20081213

El embarazoso espectáculo de la reflexión

Espero a Ana que llega en metro. Le explico que al salir de la estación San Cosme debe caminar por la calle Naranjo hasta la casa. "Pero si vengo del Centro Histórico ¿debo atravesar o no la avenida San Cosme? ¿O tomo directamente la calle Naranjo al salir de la estación?", pregunta. Para poder responderle, mi reflejo es recordar mis hábitos cotidianos. Pero venir del Centro Histórico en metro no es uno de mis hábitos. En cambio, cuando voy al sur de la ciudad, en metro, una vez por semana, paso por el Centro Histórico y debo atravesar la avenida San Cosme. Por lo tanto, si yo "regresara" del Centro Histórico a mi casa, no debería atravesar la avenida San Cosme. "Toma Naranjo del lado que salgas, no es necesario cruzar la avenida", respondo al cabo de algunos segundos (que me parecen demasiados). Antes de colgar, trato de pensar en términos abstractos: norte, sur, este, oeste. "No, no es necesario cruzar San Cosme", confirmo.
Si para ir al este debo cruzar la avenida, para ir al oeste no debo cruzarla. Si para ir al este debo cruzar la avenida, al venir del este no debo cruzarla. ¿Se trata de principios lógicos o de meros hábitos? me interrogo.

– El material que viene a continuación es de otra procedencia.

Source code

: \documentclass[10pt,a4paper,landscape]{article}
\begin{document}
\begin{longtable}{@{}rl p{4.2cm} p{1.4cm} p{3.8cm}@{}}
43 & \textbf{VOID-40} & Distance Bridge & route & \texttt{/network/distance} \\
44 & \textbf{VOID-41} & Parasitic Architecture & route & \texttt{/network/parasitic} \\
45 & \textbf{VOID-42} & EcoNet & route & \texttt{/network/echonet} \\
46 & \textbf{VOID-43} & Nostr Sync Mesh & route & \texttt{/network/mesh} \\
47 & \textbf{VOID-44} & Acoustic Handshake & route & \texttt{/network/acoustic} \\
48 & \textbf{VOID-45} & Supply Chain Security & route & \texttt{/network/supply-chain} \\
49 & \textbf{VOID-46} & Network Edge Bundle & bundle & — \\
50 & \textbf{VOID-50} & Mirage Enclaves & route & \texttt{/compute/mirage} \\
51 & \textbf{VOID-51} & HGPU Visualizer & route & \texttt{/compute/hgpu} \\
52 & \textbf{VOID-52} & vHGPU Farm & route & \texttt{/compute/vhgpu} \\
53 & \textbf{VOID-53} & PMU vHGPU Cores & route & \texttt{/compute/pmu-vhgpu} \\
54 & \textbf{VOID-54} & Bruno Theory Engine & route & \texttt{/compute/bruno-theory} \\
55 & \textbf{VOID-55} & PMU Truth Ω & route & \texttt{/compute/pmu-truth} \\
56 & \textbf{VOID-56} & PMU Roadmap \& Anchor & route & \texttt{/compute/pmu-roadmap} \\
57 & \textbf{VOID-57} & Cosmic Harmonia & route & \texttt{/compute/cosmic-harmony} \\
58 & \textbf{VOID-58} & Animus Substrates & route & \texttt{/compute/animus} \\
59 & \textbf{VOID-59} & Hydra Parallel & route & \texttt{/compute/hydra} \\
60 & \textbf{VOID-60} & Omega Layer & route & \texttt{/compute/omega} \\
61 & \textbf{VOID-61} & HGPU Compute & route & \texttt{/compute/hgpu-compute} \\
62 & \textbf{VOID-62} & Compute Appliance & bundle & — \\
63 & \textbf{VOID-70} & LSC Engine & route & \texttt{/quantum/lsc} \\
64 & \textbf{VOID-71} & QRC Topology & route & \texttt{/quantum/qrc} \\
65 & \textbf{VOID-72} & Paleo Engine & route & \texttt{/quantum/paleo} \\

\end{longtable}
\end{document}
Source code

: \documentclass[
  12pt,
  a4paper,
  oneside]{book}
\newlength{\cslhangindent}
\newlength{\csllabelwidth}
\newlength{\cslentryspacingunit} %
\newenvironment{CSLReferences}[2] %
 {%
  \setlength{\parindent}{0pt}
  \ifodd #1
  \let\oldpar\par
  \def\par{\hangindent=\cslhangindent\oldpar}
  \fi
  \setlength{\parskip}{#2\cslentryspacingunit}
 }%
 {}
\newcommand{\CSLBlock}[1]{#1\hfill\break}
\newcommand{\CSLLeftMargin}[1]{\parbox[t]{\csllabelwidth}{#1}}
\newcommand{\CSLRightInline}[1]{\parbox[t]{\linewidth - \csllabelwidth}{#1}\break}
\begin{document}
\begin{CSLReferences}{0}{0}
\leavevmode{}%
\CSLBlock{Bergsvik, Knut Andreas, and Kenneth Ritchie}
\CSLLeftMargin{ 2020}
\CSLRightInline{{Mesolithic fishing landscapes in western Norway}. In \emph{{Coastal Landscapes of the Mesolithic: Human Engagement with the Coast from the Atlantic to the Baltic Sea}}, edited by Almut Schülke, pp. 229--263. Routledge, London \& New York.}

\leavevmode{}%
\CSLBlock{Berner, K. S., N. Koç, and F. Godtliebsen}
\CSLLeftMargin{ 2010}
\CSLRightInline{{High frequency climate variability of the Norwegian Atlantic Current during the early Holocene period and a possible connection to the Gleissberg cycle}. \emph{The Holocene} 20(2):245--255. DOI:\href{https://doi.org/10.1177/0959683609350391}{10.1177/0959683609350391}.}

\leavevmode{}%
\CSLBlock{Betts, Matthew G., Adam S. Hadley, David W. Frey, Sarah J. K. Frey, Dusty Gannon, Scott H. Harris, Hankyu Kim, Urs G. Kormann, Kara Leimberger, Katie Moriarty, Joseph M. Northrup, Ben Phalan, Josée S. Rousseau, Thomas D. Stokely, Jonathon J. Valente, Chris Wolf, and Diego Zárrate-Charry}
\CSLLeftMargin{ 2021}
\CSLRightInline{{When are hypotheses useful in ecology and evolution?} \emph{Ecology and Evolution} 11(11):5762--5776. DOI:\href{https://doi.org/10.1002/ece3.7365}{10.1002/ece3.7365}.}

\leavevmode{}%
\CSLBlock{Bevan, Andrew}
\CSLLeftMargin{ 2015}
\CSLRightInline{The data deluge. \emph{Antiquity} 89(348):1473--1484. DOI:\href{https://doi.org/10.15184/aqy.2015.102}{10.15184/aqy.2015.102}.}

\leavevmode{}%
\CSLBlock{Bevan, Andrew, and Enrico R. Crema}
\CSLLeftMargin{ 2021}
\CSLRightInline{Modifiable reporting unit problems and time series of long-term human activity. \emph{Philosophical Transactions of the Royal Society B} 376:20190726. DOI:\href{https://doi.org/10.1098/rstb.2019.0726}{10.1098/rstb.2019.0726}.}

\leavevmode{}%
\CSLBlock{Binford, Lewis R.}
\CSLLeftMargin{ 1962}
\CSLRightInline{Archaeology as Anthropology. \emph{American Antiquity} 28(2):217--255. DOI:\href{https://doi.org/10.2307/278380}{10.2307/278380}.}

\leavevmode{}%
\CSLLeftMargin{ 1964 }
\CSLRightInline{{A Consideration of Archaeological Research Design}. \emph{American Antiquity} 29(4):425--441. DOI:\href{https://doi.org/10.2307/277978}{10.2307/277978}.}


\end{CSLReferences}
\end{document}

Desde hace años, sé que la mayoría de los asesinatos en la Ciudad de México ocurren con motivo de un robo "con incidentes". Una vez un tipo me puso algo enfrente que pudo haber sido una pistola y me pidió que le diera el dinero y el celular. Se los dí sin reflexionar. Fue como si a partir de la reflexión previa acerca de la proporción de homicidios con motivo de robos, mi cuerpo hubiese llegado a una conclusión consistente en el acto automático de dar sin chistar en caso de robo ("si no quieres morir -me díje tal vez con mi acto- entrega todo lo que tengas"). A partir de ese robo, sentí verguenza, le dí muchas vueltas al asunto de la inseguridad, pensé en riesgos, en la importancia del valor y de la cobardía, en cómo hubiera acabado ese asalto si me hubiese negado a entregar mis pertenencias. Me impactó mucho que un día un taxista me dijera que teníamos que enfrentar la inseguridad si no queríamos seguir viviendo así para siempre, que debíamos reaccionar cuando otro fuese asaltado, etc. "Cuando veo un robo, detengo el auto y voy a ayudar a la víctima -me dijo-. Sé que por hacer eso un día me van a chingar, pero ni modo". Luego una amiga cercana se escapó cuando quisieron robarle el coche o secuestrarla, encontró una patrulla de policía y fue a buscar a los ladrones. Quizá por ello, la siguiente vez que un tipo me puso una pistola enfrente, me le escapé sin reflexionar, saturado de adrenalina. Me alcanzó a decir que me dispararía, pero yo corrí de todos modos. Poco después, sentí verguenza, le dí muchas vueltas al asunto de la inseguridad, etc. En ninguno de los dos casos recientes en que me han asaltado con una pistola enfrente he reflexionado antes de actuar. Más bien, es como si la reflexión previa hubiese sido encapsulada en mi mente y estuviese lista para transformarse en un acto automático.
Blaise Pascal se burlaba con las siguientes palabras del ridículo espectáculo de la reflexión: "La mente del hombre más poderoso del mundo no es tan independiente como para que no sea perturbada por el más ligero barullo que se produzca cerca de él. No se requiere del ruido de un cañón para impedir sus pensamientos: basta el sonido de un rehilete o de una polea. No se sorprenda usted de que él no razone bien en estos momentos: una mosca zumba en sus oídos: es suficiente para incapacitarlo. Si usted quiere que él pueda llegar a la verdad, espante a este animal que pone en jaque su razón y perturba esta poderosa inteligencia que gobierna ciudades y reinos."